Texas Instruments (TI) has announced the TI-Innovator Rover, the company's first robotics solution for middle and high school students that makes learning STEM subjects a moving experience. Students can write programs on their TI graphing calculators that get Rover's wheels turning and their minds learning in a fun, interactive and hands-on way.
The Rover connects to the TI-Innovator Hub and either a TI-84 Plus CE or TI-Nspire CX graphing calculator that many students already have and drives interest and curiosity in Science, Technology, Engineering and Maths (STEM) subjects. Students without any exposure to coding or robotics can get started by writing a basic programme to make Rover do things like draw, dance or even crash.
"We created Rover to demystify robotics and give students who might be intimidated by programming an easy on-ramp to learn to code," said Peter Balyta, Ph.D., President of TI Education Technology. "Given the sheer joy we have seen on students' faces as they learned to code during our testing phase, we are excited to see how Rover will inspire more young minds through an introduction to robotics."
Girls from Girls of Metropolitan Dallas took Rover for a test drive as part of a pilot programme with TI. "Normally, I'm really distracted when it comes to maths, but this was fun enough for me to pay attention," said Zamantha Romero, a freshman at Sunset High School.
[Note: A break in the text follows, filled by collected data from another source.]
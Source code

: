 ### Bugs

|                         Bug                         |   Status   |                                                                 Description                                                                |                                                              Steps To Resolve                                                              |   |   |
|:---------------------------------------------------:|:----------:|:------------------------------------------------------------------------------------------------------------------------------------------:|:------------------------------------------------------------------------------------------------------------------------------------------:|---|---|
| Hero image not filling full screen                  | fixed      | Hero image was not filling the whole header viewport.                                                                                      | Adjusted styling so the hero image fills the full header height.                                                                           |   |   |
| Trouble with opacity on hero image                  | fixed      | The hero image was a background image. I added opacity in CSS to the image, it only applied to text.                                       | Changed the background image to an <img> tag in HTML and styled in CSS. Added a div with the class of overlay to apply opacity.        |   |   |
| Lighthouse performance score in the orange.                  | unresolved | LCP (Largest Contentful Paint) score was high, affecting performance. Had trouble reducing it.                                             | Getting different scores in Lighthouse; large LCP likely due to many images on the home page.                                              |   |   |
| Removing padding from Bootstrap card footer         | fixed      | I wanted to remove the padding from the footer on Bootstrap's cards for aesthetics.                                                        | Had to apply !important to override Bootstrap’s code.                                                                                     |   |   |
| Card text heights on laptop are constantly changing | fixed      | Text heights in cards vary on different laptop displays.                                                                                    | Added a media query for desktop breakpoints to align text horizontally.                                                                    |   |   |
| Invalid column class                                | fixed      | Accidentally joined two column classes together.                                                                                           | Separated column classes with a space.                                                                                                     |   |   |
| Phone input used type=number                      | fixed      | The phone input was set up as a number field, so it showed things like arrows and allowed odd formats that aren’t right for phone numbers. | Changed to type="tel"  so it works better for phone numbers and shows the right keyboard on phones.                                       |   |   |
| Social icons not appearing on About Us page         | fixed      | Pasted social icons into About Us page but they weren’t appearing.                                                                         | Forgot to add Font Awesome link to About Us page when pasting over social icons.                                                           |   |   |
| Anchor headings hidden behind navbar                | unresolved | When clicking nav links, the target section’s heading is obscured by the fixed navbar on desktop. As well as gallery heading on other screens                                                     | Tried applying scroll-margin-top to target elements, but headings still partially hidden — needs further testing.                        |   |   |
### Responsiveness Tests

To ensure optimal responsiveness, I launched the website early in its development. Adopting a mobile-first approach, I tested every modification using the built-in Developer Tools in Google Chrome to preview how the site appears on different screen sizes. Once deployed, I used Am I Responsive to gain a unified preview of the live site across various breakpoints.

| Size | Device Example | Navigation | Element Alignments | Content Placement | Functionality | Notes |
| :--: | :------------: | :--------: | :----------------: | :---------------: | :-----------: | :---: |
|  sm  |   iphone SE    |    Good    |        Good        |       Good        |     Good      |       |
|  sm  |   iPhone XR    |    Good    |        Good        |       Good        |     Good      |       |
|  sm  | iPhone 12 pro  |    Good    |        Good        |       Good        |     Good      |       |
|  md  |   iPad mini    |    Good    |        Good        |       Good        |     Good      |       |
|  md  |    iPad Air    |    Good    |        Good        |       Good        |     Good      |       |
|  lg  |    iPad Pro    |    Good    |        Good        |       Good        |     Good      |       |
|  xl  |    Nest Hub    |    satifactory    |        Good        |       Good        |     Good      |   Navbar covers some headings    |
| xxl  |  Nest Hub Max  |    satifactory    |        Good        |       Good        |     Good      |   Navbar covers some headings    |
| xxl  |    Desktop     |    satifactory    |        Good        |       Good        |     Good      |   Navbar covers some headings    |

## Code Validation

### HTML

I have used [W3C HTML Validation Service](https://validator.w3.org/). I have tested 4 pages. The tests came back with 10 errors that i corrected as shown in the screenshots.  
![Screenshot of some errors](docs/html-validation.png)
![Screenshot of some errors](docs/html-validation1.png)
The girls used algebra to make their Rovers crash and geometry to make them follow a line. "I'd give the Rover an A+, because I really, really love using it," said Mia Gonzales, a sophomore at Bishop Dunne Catholic High School. "It's more interactive than what you would usually do in a regular classroom with math; it's hands-on, very visual, and fun and exciting at the same time."
Students can team up to use Rover and are encouraged to work collaboratively to explore different STEM concepts. Rover was built specifically for use in the classroom and includes a rechargeable battery, colour sensor, distance sensor, LED display, gyroscope and marker holder to trace on paper.
This calculator-controlled robotic car will be available for purchase in the United States and Canada later this fall and in Europe in early 2018.